» **What is needed**: Could you write out the listing below exactly as it stands, leaving out the pictures?
***** Records supplied
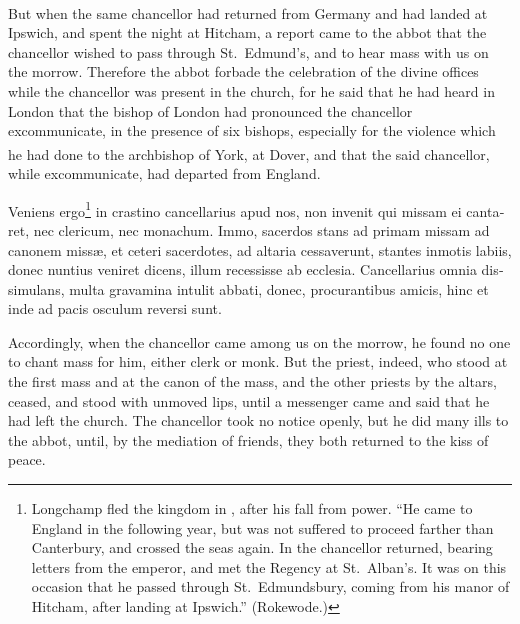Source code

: \documentclass{book}
\newcounter{engnote}
\newcommand{\engnotenum}{\textsuperscript{\arabic{engnote}\stepcounter{engnote}}}
\begin{document}
\begin{paracol}{2}
\begin{otherlanguage}{latin}
\end{otherlanguage}

\switchcolumn

But when the same chancellor had returned from Germany\engnotenum{} and had landed at Ipswich, and spent the night at Hitcham, a report came to the abbot that the chancellor wished to pass through St.\ Edmund's, and to hear mass with us on the morrow. Therefore the abbot forbade the celebration of the divine offices while the chancellor was present in the church, for he said that he had heard in London that the bishop of London had pronounced the chancellor excommunicate, in the presence of six bishops, especially for the violence which he had done to the archbishop of York,\engnotenum{} at Dover, and that the said chancellor, while excommunicate, had departed from England.

\switchcolumn*

\begin{otherlanguage}{latin}
Veniens ergo\footnote[\ddag]{Longchamp fled the kingdom in , after his fall from power. ``He came to England in the following year, but was not suffered to proceed farther than Canterbury, and crossed the seas again. In  the chancellor returned, bearing letters from the emperor, and met the Regency at St.\ Alban's. It was on this occasion that he passed through St.\ Edmundsbury, coming from his manor of Hitcham, after landing at Ipswich.'' (Rokewode.)} in crastino cancellarius apud nos, non invenit qui missam ei cantaret, nec clericum, nec monachum. Immo, sacerdos stans ad primam missam ad canonem miss\ae{}, et ceteri sacerdotes, ad altaria cessaverunt, stantes inmotis labiis, donec nuntius veniret dicens, illum recessisse ab ecclesia. Cancellarius omnia dissimulans, multa gravamina intulit abbati, donec, procurantibus amicis, hinc et inde ad pacis osculum reversi sunt.
\end{otherlanguage}

\switchcolumn

Accordingly, when the chancellor came among us on the morrow, he found no one to chant mass for him, either clerk or monk. But the priest, indeed, who stood at the first mass and at the canon of the mass, and the other priests by the altars, ceased, and stood with unmoved lips, until a messenger came and said that he had left the church. The chancellor took no notice openly, but he did many ills to the abbot, until, by the mediation of friends, they both returned to the kiss of peace.


\end{paracol}
\end{document}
**********
» **Response to the task**:
Source code

: \documentclass{book}
\newcounter{engnote}
\newcommand{\engnotenum}{\textsuperscript{\arabic{engnote}\stepcounter{engnote}}}
\begin{document}
\begin{paracol}{2}
\begin{otherlanguage}{latin}
\end{otherlanguage}

\switchcolumn

But when the same chancellor had returned from Germany\engnotenum{} and had landed at Ipswich, and spent the night at Hitcham, a report came to the abbot that the chancellor wished to pass through St.\ Edmund's, and to hear mass with us on the morrow. Therefore the abbot forbade the celebration of the divine offices while the chancellor was present in the church, for he said that he had heard in London that the bishop of London had pronounced the chancellor excommunicate, in the presence of six bishops, especially for the violence which he had done to the archbishop of York,\engnotenum{} at Dover, and that the said chancellor, while excommunicate, had departed from England.

\switchcolumn*

\begin{otherlanguage}{latin}
Veniens ergo\footnote[\ddag]{Longchamp fled the kingdom in , after his fall from power. ``He came to England in the following year, but was not suffered to proceed farther than Canterbury, and crossed the seas again. In  the chancellor returned, bearing letters from the emperor, and met the Regency at St.\ Alban's. It was on this occasion that he passed through St.\ Edmundsbury, coming from his manor of Hitcham, after landing at Ipswich.'' (Rokewode.)} in crastino cancellarius apud nos, non invenit qui missam ei cantaret, nec clericum, nec monachum. Immo, sacerdos stans ad primam missam ad canonem miss\ae{}, et ceteri sacerdotes, ad altaria cessaverunt, stantes inmotis labiis, donec nuntius veniret dicens, illum recessisse ab ecclesia. Cancellarius omnia dissimulans, multa gravamina intulit abbati, donec, procurantibus amicis, hinc et inde ad pacis osculum reversi sunt.
\end{otherlanguage}

\switchcolumn

Accordingly, when the chancellor came among us on the morrow, he found no one to chant mass for him, either clerk or monk. But the priest, indeed, who stood at the first mass and at the canon of the mass, and the other priests by the altars, ceased, and stood with unmoved lips, until a messenger came and said that he had left the church. The chancellor took no notice openly, but he did many ills to the abbot, until, by the mediation of friends, they both returned to the kiss of peace.


\end{paracol}
\end{document}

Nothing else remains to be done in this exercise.